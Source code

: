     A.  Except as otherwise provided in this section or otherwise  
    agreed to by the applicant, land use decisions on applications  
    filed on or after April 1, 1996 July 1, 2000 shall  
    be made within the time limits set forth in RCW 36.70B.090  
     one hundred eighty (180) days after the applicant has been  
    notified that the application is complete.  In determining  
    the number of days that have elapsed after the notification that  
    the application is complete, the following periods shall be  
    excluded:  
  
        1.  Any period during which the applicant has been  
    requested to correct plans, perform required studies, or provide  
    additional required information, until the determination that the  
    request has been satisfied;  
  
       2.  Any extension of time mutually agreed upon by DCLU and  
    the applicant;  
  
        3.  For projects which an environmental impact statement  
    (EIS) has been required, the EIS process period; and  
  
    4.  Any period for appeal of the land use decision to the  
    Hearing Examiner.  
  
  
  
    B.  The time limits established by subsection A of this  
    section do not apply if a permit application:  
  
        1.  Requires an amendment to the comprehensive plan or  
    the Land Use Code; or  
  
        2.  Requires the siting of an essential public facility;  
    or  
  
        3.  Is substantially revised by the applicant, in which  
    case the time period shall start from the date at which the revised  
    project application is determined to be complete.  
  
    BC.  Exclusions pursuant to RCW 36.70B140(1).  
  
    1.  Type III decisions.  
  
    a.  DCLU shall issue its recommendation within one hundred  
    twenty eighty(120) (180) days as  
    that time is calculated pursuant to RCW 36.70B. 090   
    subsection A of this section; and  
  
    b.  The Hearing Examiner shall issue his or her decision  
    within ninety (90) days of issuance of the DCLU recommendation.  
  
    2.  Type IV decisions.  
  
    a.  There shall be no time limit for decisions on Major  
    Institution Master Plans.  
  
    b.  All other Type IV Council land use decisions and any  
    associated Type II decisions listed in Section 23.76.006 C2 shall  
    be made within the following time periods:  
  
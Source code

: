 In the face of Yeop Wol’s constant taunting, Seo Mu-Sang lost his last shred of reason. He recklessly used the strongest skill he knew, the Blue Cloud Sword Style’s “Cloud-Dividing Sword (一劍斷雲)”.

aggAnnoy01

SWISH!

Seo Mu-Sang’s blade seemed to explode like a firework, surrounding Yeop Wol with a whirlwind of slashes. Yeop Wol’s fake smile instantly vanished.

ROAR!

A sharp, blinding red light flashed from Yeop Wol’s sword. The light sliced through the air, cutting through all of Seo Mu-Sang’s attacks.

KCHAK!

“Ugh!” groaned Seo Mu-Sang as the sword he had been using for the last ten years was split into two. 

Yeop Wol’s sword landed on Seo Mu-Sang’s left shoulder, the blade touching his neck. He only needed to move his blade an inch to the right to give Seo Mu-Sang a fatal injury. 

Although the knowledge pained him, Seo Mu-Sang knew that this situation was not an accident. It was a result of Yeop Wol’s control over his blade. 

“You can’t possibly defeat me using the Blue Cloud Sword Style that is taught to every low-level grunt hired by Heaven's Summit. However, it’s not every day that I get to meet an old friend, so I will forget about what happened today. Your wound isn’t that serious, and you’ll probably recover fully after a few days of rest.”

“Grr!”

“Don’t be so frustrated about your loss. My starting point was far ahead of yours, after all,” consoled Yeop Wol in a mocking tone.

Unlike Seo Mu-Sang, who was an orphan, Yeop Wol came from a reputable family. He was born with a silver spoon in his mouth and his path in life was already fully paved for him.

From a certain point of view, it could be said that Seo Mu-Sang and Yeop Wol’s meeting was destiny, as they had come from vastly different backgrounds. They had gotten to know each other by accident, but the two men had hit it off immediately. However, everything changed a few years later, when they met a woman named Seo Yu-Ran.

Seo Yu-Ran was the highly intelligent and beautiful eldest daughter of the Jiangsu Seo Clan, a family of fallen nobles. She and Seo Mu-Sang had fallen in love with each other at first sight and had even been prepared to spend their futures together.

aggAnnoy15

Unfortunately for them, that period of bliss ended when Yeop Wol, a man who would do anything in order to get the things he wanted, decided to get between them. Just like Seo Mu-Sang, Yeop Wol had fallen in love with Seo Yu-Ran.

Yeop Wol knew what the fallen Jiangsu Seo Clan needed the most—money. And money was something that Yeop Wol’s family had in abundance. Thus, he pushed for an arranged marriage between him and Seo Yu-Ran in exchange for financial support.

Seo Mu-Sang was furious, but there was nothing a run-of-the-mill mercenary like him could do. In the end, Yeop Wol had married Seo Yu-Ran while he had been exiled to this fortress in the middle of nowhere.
--------------------
What is expected: Copy every line from the entries that contains the word "following".

Result of the exercise:
    the application is complete, the following periods shall be  
    be made within the following time periods:  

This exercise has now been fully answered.